If Games Are Like Movies, And Movies Are Art, Then I Still Hate You

The folks over at Extra Credits today kept hammering home a point I find myself strangely hostile towards; games as art. Mostly because, on my end, it went something like:

Extra Credits: "Games are art! Games are art! Games are art!"
Me: "BOOM HEADSHOT! I'm sorry, you were saying something?"

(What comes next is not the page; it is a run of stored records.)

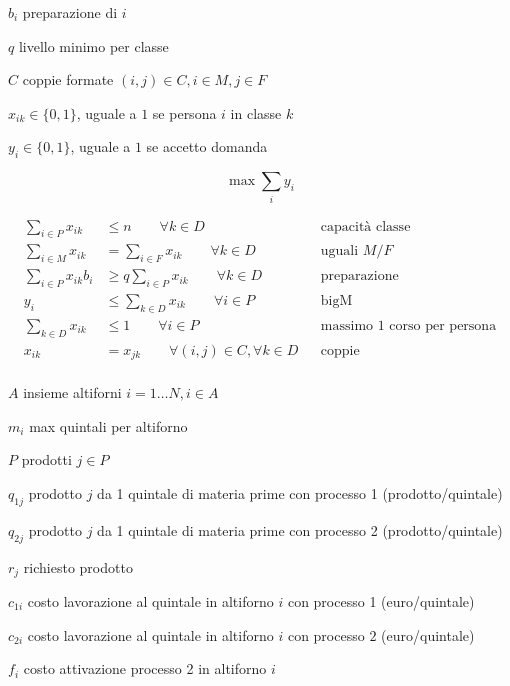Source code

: $b_{i}$ preparazione di $i$

$q$ livello minimo per classe

$C$ coppie formate $( i,j) \in C,i\in M,j\in F$

\Var

$x_{ik} \in \{0,1\}$, uguale a $1$ se persona $i$ in classe $k$

$y_{i} \in \{0,1\}$, uguale a $1$ se accetto domanda

\Fob

\begin{equation*}
	\max\sum _{i} y_{i}
\end{equation*}

\Vin

\begin{align*}
	\sum _{i\in P} x_{ik} &\leq n\qquad\forall k\in D && \text{capacità classe} \\
	\sum _{i\in M} x_{ik} &=\sum _{i\in F} x_{ik} \qquad\forall k\in D && \text{uguali $M/F$} \\
	\sum _{i\in P} x_{ik} b_{i} &\geq q\sum _{i\in P} x_{ik} \qquad\forall k\in D && \text{preparazione} \\
	y_{i} &\leq \sum _{k\in D} x_{ik} \qquad\forall i\in P && \text{bigM} \\
	\sum _{k\in D} x_{ik} &\leq 1\qquad\forall i\in P && \text{massimo $1$ corso per persona} \\
	x_{ik} &=x_{jk} \qquad\forall (i,j)\in C,\forall k\in D && \text{coppie} \\
\end{align*}

\Es

\Par

$A$ insieme altiforni $i=1\dotsc N,i\in A$

$m_{i}$ max quintali per altiforno

$P$ prodotti $j\in P$

$q_{1j}$ prodotto $j$ da 1 quintale di materia prime con processo 1 (prodotto/quintale)

$q_{2j}$ prodotto $j$ da 1 quintale di materia prime con processo 2 (prodotto/quintale)

$r_{j}$ richiesto prodotto

$c_{1i}$ costo lavorazione al quintale in altiforno $i$ con processo 1 (euro/quintale)

$c_{2i}$ costo lavorazione al quintale in altiforno $i$ con processo $2$ (euro/quintale)

$f_{i}$ costo attivazione processo 2 in altiforno $i$

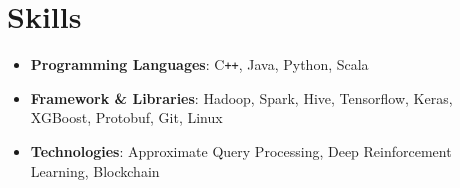 \documentclass[a4paper,11pt]{article}
\begin{document}
\section{Skills}
  \begin{itemize}[leftmargin=*, itemsep=-2pt, label={}]
    \item{
      \textbf{Programming Languages}{: C\texttt{++}, Java, Python, Scala}
    }
    \item{
      \textbf{Framework \& Libraries}{: Hadoop, Spark, Hive, Tensorflow, Keras, XGBoost, Protobuf, Git, Linux}
    }
    \item{
      \textbf{Technologies}{: Approximate Query Processing, Deep Reinforcement Learning, Blockchain}
    }
  \end{itemize}


\end{document}
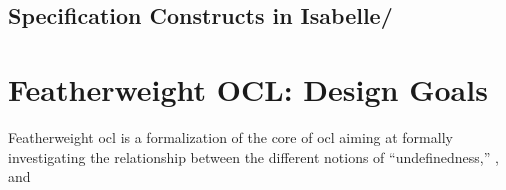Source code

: 
\subsection{Specification Constructs in Isabelle/\HOL}\label{sec:spec-constructs}


\section{Featherweight OCL: Design Goals}
Featherweight \acs{ocl} is a formalization of the core of \acs{ocl}
aiming at formally investigating the relationship between the
different notions of ``undefinedness,'' \ie,  and

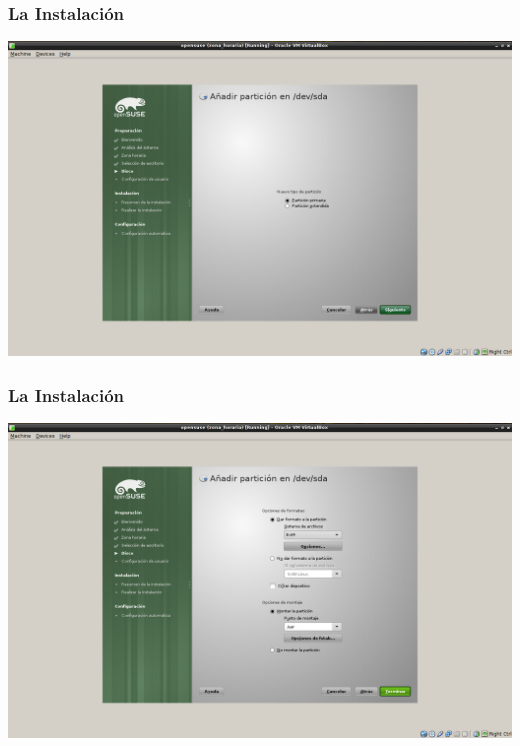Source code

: \documentclass{beamer}
\begin{document}
\begin{frame}
\frametitle{La Instalaci\'on}
\includegraphics[height=0.8\textheight]{8.png} \hspace*{7.3cm}
\end{frame} 

\begin{frame}
\frametitle{La Instalaci\'on}
\includegraphics[height=0.8\textheight]{9.png} \hspace*{7.3cm}
\end{frame} 
\end{document}
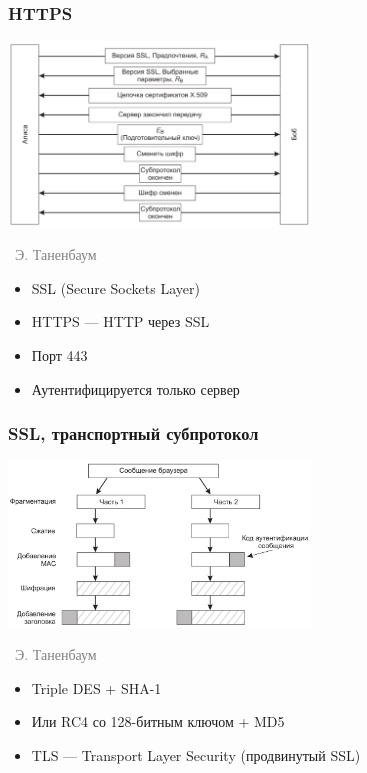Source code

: \documentclass[xetex,mathserif,serif]{beamer}
\newcommand{\attribution}[1] {
\vspace{-5mm}\begin{flushright}\begin{scriptsize}\textcolor{gray}{\textcopyright\, #1}\end{scriptsize}\end{flushright}
}
\begin{document}
	\begin{frame}
		\frametitle{HTTPS}
		\begin{center}
			\includegraphics[width=0.6\textwidth]{ssl.png}
			\attribution{Э. Таненбаум}
		\end{center}
		\begin{itemize}
			\item SSL (Secure Sockets Layer)
			\item HTTPS --- HTTP через SSL
			\item Порт 443
			\item Аутентифицируется только сервер
		\end{itemize}
	\end{frame}

	\begin{frame}
		\frametitle{SSL, транспортный субпротокол}
		\begin{center}
			\includegraphics[width=0.6\textwidth]{sslCommunication.png}
			\attribution{Э. Таненбаум}
		\end{center}
		\begin{itemize}
			\item Triple DES + SHA-1
			\item Или RC4 со 128-битным ключом + MD5
			\item TLS --- Transport Layer Security (продвинутый SSL)
		\end{itemize}
	\end{frame}
\end{document}
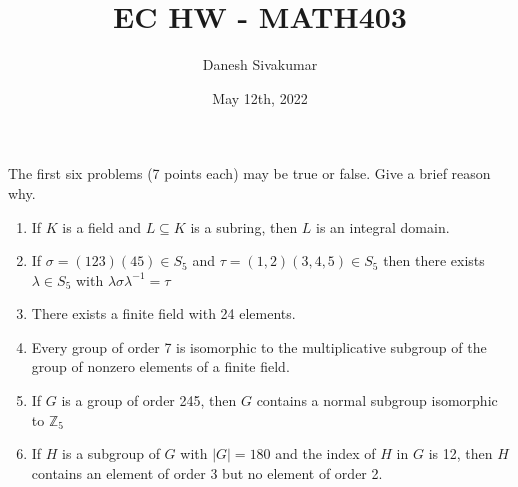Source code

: \documentclass{article}
\title{EC HW - MATH403}
\author{Danesh Sivakumar}
\date{May 12th, 2022}
\newif\ifanswers
\begin{document}
\maketitle


The first six problems (7 points each) may be true or false. Give a brief reason why.
\begin{enumerate}
\item If $K$ is a field and $L \subseteq K$ is a subring, then $L$ is an integral domain.
\ifanswers
\textbf{Solution:}
True; we will show that $L$ has no zero divisors. Suppose $x, y \in L$ with $xy = 0$. Then it
follows that $x, y \in K$, meaning that $x = 0$ or $y = 0$ because $K$ is a field.
\fi
\item If $\sigma = (123)(45) \in S_5$ and $\tau = (1, 2)(3, 4, 5) \in S_5$ then there exists
$\lambda \in S_5$ with $\lambda\sigma\lambda^{-1} = \tau$
\newline
\ifanswers
\textbf{Solution:}
True; both $\sigma$ and $\tau$ have the same cycle structure (they are each the product of a
2-cycle and 3-cycle), so they are conjugate.
\fi

\item There exists a finite field with 24 elements.
\newline
\ifanswers
\textbf{Solution:}
False; the order of any finite field must always be the power of a prime $p$, and 24 is not 
a power of a prime.
\fi

\item Every group of order 7 is isomorphic to the multiplicative subgroup of the group of 
nonzero elements of a finite field.
\newline
\ifanswers
\textbf{Solution:}
True; every group of order 7 is the same up to isomorphism because 7 is prime, so take any finite field with 7 elements (which is guaranteed to exist because 7 is prime). 
\fi

\item If $G$ is a group of order 245, then $G$ contains a normal subgroup isomorphic to 
$\mathbb{Z}_5$
\newline
\ifanswers
\textbf{Solution:}
True; observe that $245 = 7^2 \cdot 5$, meaning that the number of $5$-Sylow subgroups of $G$ 
is equal to $1 \mod {5}$ and divides 49; this implies that there is only one $5$-Sylow subgroup,
so it is normal due to its uniqeueness. Furthermore, this subgroup has prime order 5, meaning 
that it must be cyclic and thus isomorphic to $\mathbb{Z}_5$.
\fi

\item If $H$ is a subgroup of $G$ with $|G| = 180$ and the index of $H$ in $G$ is 12, then
$H$ contains an element of order 3 but no element of order 2.
\newline
\ifanswers
\textbf{Solution:}
True; observe that $|H| = 180/12 = 15$, and 2 does not divide 15 so there cannot be an element
of order 2. However, 3 (a prime) divides 15, and by Cauchy's theorem it follows that there
is an element of order 3.
\fi


\end{enumerate}
\end{document}

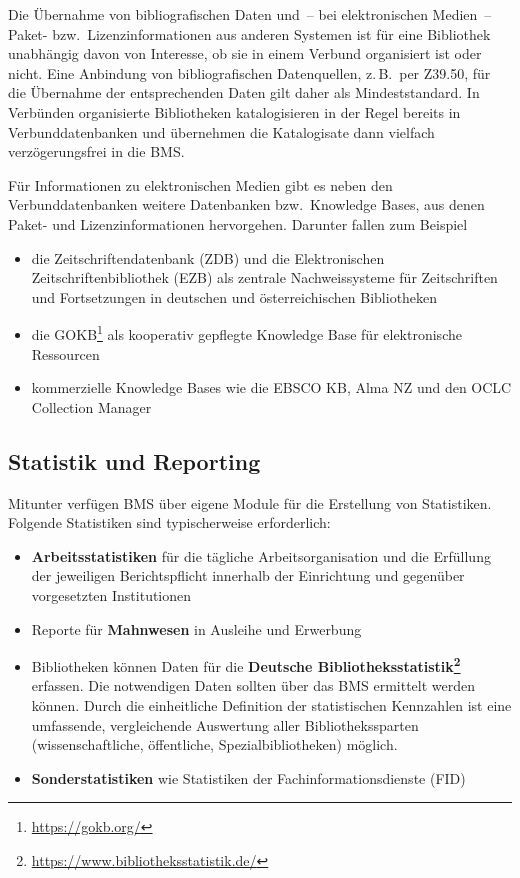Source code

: \documentclass[
  11pt,
  letterpaper,
  DIV=11,
  twoside]{scrreprt}
\DeclareRobustCommand{\href}[2]{#2\footnote{\url{#1}}}
\begin{document}
Die Übernahme von bibliografischen Daten und~-- bei elektronischen
Medien~-- Paket- bzw.~Lizenzinformationen aus anderen Systemen ist für
eine Bibliothek unabhängig davon von Interesse, ob sie in einem Verbund
organisiert ist oder nicht. Eine Anbindung von bibliografischen
Datenquellen, z.\,B.~per Z39.50, für die Übernahme der entsprechenden
Daten gilt daher als Mindeststandard. In Verbünden organisierte
Bibliotheken katalogisieren in der Regel bereits in Verbunddatenbanken
und übernehmen die Katalogisate dann vielfach verzögerungsfrei in die
BMS.

Für Informationen zu elektronischen Medien gibt es neben den
Verbunddatenbanken weitere Datenbanken bzw.~Knowledge Bases, aus denen
Paket- und Lizenzinformationen hervorgehen. Darunter fallen zum Beispiel

\begin{itemize}
\item
  die Zeitschriftendatenbank (ZDB) und die Elektronischen
  Zeitschriftenbibliothek (EZB) als zentrale Nachweissysteme für
  Zeitschriften und Fortsetzungen in deutschen und österreichischen
  Bibliotheken
\item
  die \href{https://gokb.org/}{{GOKB}} als kooperativ gepflegte
  Knowledge Base für elektronische Ressourcen
\item
  kommerzielle Knowledge Bases wie die EBSCO KB, Alma NZ und den OCLC
  Collection Manager
\end{itemize}

\subsection{Statistik und Reporting}\label{statistik-und-reporting}

Mitunter verfügen BMS über eigene Module für die Erstellung von
Statistiken. Folgende Statistiken sind typischerweise erforderlich:

\begin{itemize}
\item
  \textbf{Arbeitsstatistiken} für die tägliche Arbeitsorganisation und
  die Erfüllung der jeweiligen Berichtspflicht innerhalb der Einrichtung
  und gegenüber vorgesetzten Institutionen
\item
  Reporte für \textbf{Mahnwesen} in Ausleihe und Erwerbung
\item
  Bibliotheken können Daten für die
  \textbf{\href{https://www.bibliotheksstatistik.de/}{Deutsche
  Bibliotheksstatistik}} erfassen. Die notwendigen Daten sollten über
  das BMS ermittelt werden können. Durch die einheitliche Definition der
  statistischen Kennzahlen ist eine umfassende, vergleichende Auswertung
  aller Bibliothekssparten (wissenschaftliche, öffentliche,
  Spezialbibliotheken) möglich.
\item
  \textbf{Sonderstatistiken} wie Statistiken der Fachinformationsdienste
  (FID)
\end{itemize}
\end{document}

If games are art, I'd consider them something like movies. Except RPGs, those are more like novels. Except Final Fantasy, those are more like shitty mangas. Anyway, I consider film to be an artistic medium. At the same time I love things like Die Hard (except Die Hard 2) and I even have a soft spot for the craptacular Starship Troopers movie. If I wanted to draw parallels (and I love doing that), then Dragon Age is the Lord of the Rings trilogy, Okami is Millenium Actress, Modern Warfare is Live Free Or Die Hard, and StarCraft is what Starship Troopers SHOULD HAVE BEEN (I wanted to compare something to Schindler's List, but that ain't happening in gaming anytime soon).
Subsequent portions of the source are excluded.